ABOUT THIS TASK
What lines below include the word "these"? Copy each one.

RECORDED DATA
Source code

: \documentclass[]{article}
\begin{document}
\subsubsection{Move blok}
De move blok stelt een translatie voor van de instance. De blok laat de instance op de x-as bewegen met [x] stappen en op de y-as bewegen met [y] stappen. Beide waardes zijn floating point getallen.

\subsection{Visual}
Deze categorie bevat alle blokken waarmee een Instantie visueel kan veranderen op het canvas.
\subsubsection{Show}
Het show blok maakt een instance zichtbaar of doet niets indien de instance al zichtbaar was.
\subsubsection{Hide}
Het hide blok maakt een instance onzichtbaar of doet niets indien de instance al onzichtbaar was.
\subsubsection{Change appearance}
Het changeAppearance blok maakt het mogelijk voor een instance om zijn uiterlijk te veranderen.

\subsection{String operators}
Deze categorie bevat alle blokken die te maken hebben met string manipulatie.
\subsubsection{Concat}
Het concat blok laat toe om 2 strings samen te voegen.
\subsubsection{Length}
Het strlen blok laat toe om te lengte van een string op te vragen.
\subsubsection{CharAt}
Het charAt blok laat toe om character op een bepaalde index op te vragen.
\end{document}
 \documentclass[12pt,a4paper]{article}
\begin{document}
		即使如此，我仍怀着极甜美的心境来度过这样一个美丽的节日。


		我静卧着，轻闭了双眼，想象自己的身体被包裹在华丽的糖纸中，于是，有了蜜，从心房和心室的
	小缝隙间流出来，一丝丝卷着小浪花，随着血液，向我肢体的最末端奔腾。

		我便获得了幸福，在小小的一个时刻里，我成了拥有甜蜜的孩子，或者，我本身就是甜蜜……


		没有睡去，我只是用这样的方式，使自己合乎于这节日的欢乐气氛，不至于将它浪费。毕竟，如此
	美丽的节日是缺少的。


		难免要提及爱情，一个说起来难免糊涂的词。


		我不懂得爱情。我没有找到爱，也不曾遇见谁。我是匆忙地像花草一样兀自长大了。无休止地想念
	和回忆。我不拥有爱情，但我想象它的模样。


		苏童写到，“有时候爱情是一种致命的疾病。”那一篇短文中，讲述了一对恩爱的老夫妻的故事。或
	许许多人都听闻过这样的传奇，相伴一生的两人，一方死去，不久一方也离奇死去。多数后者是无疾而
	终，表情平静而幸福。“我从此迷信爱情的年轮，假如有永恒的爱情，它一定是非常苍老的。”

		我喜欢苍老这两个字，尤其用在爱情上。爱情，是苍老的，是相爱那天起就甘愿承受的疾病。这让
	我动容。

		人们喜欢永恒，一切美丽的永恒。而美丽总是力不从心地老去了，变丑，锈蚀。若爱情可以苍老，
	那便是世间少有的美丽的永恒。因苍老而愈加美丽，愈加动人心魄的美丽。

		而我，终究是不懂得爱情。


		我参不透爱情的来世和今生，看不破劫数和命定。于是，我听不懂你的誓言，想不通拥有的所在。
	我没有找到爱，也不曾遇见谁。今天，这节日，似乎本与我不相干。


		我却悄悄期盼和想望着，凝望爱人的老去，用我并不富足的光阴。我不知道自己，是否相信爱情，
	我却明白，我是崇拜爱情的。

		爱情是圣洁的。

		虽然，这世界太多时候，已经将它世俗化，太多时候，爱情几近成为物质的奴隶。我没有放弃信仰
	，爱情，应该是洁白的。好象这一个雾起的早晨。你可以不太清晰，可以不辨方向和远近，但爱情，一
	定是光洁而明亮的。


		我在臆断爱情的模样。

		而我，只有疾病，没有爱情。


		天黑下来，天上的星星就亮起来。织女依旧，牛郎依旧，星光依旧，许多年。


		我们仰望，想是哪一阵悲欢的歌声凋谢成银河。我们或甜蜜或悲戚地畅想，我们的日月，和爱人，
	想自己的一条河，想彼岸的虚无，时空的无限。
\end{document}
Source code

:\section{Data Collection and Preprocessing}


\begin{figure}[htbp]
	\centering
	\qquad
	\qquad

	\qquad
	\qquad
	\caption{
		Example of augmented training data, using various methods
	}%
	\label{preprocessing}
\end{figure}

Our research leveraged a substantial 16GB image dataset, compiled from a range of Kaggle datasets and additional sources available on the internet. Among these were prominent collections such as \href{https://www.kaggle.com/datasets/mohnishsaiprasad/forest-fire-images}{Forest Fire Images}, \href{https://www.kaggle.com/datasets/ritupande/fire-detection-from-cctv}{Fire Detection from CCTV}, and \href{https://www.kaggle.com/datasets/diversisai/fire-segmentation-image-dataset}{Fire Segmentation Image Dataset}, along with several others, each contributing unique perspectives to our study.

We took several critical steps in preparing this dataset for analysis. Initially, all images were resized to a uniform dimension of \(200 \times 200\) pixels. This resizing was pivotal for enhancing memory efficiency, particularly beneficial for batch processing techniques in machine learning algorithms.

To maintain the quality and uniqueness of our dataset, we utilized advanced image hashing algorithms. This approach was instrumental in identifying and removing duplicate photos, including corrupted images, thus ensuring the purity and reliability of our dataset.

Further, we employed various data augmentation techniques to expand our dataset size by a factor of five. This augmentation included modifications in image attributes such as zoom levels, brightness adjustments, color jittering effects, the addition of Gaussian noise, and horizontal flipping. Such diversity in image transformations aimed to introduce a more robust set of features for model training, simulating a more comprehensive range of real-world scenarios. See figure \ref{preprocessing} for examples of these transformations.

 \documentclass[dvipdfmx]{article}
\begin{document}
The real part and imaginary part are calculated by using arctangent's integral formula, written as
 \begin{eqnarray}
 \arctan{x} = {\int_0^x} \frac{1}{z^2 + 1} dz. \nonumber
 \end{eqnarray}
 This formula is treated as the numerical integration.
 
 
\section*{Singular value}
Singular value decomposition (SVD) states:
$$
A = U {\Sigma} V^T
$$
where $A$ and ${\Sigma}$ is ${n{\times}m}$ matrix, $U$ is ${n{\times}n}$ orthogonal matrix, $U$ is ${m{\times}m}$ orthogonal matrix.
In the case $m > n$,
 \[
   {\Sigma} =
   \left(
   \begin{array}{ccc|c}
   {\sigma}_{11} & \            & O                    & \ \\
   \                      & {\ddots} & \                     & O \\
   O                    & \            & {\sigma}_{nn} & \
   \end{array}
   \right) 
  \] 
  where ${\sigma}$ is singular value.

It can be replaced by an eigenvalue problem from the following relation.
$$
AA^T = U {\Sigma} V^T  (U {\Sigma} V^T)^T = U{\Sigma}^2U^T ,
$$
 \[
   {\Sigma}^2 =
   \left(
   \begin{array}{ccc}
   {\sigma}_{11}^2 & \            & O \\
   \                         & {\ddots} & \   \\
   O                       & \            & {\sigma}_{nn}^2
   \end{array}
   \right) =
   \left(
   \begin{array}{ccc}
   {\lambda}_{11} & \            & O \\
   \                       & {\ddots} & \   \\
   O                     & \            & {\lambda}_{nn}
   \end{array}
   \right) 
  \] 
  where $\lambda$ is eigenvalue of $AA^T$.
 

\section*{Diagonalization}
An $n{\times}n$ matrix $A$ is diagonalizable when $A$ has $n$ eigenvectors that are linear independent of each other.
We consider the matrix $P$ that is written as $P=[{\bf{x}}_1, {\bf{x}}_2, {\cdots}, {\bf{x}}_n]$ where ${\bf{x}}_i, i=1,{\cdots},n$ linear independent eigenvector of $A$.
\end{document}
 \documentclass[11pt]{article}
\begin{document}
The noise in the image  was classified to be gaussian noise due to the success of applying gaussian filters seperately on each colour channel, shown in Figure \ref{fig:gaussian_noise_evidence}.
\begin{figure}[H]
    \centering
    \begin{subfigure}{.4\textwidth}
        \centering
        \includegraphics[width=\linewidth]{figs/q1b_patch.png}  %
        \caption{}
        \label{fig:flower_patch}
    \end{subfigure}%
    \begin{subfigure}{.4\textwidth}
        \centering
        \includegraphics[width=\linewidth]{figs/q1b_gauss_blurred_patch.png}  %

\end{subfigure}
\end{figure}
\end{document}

REPLY TO THE EXERCISE
Our research leveraged a substantial 16GB image dataset, compiled from a range of Kaggle datasets and additional sources available on the internet. Among these were prominent collections such as \href{https://www.kaggle.com/datasets/mohnishsaiprasad/forest-fire-images}{Forest Fire Images}, \href{https://www.kaggle.com/datasets/ritupande/fire-detection-from-cctv}{Fire Detection from CCTV}, and \href{https://www.kaggle.com/datasets/diversisai/fire-segmentation-image-dataset}{Fire Segmentation Image Dataset}, along with several others, each contributing unique perspectives to our study.
Further, we employed various data augmentation techniques to expand our dataset size by a factor of five. This augmentation included modifications in image attributes such as zoom levels, brightness adjustments, color jittering effects, the addition of Gaussian noise, and horizontal flipping. Such diversity in image transformations aimed to introduce a more robust set of features for model training, simulating a more comprehensive range of real-world scenarios. See figure \ref{preprocessing} for examples of these transformations.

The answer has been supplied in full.